Rounding up to the nearest exact logarithmic decade

Derek Basch wrote:

Given a value (x) that is within the range (1e-1, 1e7) how do I round
(x) up to the closest exact logarithmic decade? For instance:

10**3 = 1000
x = 4978
10**4 = 10000
x = 10000

how about

import math
def roundup(x): ... return 10**math.ceil(math.log10(x))
... roundup(4978)

10000.0

?

</F>

Quoting Derek Basch <db****@yahoo.com>:

Given a value (x) that is within the range (1e-1, 1e7) how do I round
(x) up to the closest exact logarithmic decade? For instance:

How about this:

def roundup(x):
if x < 1:
return 1
else:
return '1' + ('0' * len(str(int(x))))

Jack Orenstein

Em Ter, 2006-02-28 Ã*s 17:47 -0500, ja*@geophile.com escreveu:

Quoting Derek Basch <db****@yahoo.com>:

Given a value (x) that is within the range (1e-1, 1e7) how do I round
(x) up to the closest exact logarithmic decade? For instance:

How about this:

def roundup(x):
if x < 1:
return 1
else:
return '1' + ('0' * len(str(int(x))))

No dice. First, it returns an int for some cases and a string for the
others. Second, casting from str to int and vice-versa and concatenating
strings won't perform any good. I wouldn't like this hack on my code.

My 2¢,
Felipe.

--
"Quem excele em empregar a força militar subjulga os exércitos dos
outros povos sem travar batalha, toma cidades fortificadas dos outros
povos sem as atacar e destrói os estados dos outros povos sem lutas
prolongadas. Deve lutar sob o Céu com o propósito primordial da
'preservação'. Desse modo suas armas não se embotarão, e os ganhos
poderão ser preservados. Essa é a estratégia para planejar ofensivas."

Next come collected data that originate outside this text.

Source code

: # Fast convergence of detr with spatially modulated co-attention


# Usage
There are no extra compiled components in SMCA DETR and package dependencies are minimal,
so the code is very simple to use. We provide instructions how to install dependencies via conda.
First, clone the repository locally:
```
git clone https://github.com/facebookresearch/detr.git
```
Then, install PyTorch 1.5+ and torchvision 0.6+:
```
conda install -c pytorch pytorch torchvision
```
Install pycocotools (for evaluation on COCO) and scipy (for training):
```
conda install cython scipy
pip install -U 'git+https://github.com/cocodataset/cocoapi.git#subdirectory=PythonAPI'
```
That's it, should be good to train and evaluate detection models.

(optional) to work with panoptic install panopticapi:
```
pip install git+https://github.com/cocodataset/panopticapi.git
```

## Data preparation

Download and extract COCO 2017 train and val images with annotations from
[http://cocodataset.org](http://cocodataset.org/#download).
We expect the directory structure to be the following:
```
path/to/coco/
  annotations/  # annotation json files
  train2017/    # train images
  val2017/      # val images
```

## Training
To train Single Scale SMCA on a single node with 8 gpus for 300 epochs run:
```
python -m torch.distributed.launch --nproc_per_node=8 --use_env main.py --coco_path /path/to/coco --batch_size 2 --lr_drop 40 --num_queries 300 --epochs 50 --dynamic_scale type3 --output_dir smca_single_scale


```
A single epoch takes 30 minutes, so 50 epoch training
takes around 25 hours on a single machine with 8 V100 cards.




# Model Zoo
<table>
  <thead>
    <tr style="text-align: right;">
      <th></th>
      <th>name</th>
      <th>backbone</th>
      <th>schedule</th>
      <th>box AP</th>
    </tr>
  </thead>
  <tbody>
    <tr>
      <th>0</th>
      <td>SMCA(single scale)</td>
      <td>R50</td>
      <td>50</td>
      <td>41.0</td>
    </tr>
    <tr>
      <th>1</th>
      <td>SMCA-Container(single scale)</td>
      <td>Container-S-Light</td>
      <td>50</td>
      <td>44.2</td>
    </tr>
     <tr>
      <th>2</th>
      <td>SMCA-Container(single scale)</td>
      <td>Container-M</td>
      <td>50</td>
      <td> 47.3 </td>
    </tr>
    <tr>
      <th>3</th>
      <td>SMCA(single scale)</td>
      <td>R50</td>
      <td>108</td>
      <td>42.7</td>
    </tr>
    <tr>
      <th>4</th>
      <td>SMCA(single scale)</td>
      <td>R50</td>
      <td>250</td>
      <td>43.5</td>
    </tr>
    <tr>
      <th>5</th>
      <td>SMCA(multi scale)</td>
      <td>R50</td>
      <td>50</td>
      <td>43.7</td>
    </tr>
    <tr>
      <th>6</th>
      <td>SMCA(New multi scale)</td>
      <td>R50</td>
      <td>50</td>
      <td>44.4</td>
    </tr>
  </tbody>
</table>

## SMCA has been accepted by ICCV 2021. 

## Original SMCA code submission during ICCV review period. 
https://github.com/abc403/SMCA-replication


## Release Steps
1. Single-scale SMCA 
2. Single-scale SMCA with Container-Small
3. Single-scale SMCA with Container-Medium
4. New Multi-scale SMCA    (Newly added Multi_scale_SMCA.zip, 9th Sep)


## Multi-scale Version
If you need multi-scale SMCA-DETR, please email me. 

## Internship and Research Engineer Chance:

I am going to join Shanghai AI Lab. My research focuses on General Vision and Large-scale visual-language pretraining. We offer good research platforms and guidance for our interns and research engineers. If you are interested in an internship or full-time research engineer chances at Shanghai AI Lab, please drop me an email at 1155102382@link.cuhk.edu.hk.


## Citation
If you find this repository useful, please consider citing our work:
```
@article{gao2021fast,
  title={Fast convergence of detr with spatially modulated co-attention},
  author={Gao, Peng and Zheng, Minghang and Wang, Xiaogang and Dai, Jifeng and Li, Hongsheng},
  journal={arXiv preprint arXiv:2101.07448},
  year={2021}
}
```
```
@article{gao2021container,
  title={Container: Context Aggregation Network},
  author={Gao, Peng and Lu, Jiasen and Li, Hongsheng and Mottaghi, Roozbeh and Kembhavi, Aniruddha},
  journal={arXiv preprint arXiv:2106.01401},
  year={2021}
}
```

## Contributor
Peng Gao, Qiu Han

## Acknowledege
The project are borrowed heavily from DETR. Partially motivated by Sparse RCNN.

-- Sun Tzu, em "A arte da guerra"

Thanks effbot. I knew their had to be something buried in the math
module that could help. ceil() it is!

</dTb>

On 2006-02-28, ja*@geophile.com <ja*@geophile.com> wrote:

Quoting Derek Basch <db****@yahoo.com>:

Given a value (x) that is within the range (1e-1, 1e7) how do I round
(x) up to the closest exact logarithmic decade? For instance:

How about this:

def roundup(x):
if x < 1:
return 1
else:
return '1' + ('0' * len(str(int(x))))

Interesting approach. You're converting to string at the same
time. I would guess the OP wanted a float.

--
Grant Edwards grante Yow! It's OKAY -- I'm an
at INTELLECTUAL, too.
visi.com

I like Fredrik's solution. If for some reason you are afraid of
logarithms, you could also do:

x = 4978
decades = [10 ** n for n in xrange(-1,8)]
import itertools
itertools.ifilter(lambda decade: x < decade, decades).next()

10000

BTW, are the python-dev guys aware that 10 ** -1 = 0.10000000000000001 ?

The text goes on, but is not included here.